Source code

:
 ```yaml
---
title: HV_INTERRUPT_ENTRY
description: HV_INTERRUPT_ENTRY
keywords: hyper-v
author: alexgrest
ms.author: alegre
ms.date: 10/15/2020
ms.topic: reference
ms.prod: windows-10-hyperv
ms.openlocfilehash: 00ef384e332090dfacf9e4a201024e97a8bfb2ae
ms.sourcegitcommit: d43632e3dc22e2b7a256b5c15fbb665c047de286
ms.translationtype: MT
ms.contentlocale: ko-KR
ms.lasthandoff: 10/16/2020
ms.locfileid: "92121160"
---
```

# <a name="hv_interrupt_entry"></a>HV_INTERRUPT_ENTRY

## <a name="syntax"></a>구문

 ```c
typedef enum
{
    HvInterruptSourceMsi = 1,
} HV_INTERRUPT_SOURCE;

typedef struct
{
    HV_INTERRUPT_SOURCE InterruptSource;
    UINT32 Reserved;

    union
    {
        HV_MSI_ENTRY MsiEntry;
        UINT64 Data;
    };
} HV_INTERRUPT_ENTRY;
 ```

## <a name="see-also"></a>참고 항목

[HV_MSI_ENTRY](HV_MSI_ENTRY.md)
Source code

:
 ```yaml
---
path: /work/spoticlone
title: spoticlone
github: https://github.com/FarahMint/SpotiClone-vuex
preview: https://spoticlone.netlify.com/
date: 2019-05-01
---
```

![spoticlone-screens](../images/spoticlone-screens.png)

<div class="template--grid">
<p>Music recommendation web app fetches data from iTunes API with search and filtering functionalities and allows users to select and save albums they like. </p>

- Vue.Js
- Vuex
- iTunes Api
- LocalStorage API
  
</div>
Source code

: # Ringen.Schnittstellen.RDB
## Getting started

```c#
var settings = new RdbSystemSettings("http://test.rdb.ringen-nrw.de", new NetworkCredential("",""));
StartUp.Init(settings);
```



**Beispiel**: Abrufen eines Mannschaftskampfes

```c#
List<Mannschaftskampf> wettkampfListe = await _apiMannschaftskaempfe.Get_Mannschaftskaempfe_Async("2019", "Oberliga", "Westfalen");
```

____

**What to do:** Restate every line of the data above exactly as it was written.

**Response to this task:**
Source code

:
 ```yaml
---
title: HV_INTERRUPT_ENTRY
description: HV_INTERRUPT_ENTRY
keywords: hyper-v
author: alexgrest
ms.author: alegre
ms.date: 10/15/2020
ms.topic: reference
ms.prod: windows-10-hyperv
ms.openlocfilehash: 00ef384e332090dfacf9e4a201024e97a8bfb2ae
ms.sourcegitcommit: d43632e3dc22e2b7a256b5c15fbb665c047de286
ms.translationtype: MT
ms.contentlocale: ko-KR
ms.lasthandoff: 10/16/2020
ms.locfileid: "92121160"
---
```

# <a name="hv_interrupt_entry"></a>HV_INTERRUPT_ENTRY

## <a name="syntax"></a>구문

 ```c
typedef enum
{
    HvInterruptSourceMsi = 1,
} HV_INTERRUPT_SOURCE;

typedef struct
{
    HV_INTERRUPT_SOURCE InterruptSource;
    UINT32 Reserved;

    union
    {
        HV_MSI_ENTRY MsiEntry;
        UINT64 Data;
    };
} HV_INTERRUPT_ENTRY;
 ```

## <a name="see-also"></a>참고 항목

[HV_MSI_ENTRY](HV_MSI_ENTRY.md)
Source code

:
 ```yaml
---
path: /work/spoticlone
title: spoticlone
github: https://github.com/FarahMint/SpotiClone-vuex
preview: https://spoticlone.netlify.com/
date: 2019-05-01
---
```

![spoticlone-screens](../images/spoticlone-screens.png)

<div class="template--grid">
<p>Music recommendation web app fetches data from iTunes API with search and filtering functionalities and allows users to select and save albums they like. </p>

- Vue.Js
- Vuex
- iTunes Api
- LocalStorage API
  
</div>
Source code

: # Ringen.Schnittstellen.RDB
## Getting started

```c#
var settings = new RdbSystemSettings("http://test.rdb.ringen-nrw.de", new NetworkCredential("",""));
StartUp.Init(settings);
```



**Beispiel**: Abrufen eines Mannschaftskampfes

```c#
List<Mannschaftskampf> wettkampfListe = await _apiMannschaftskaempfe.Get_Mannschaftskaempfe_Async("2019", "Oberliga", "Westfalen");
```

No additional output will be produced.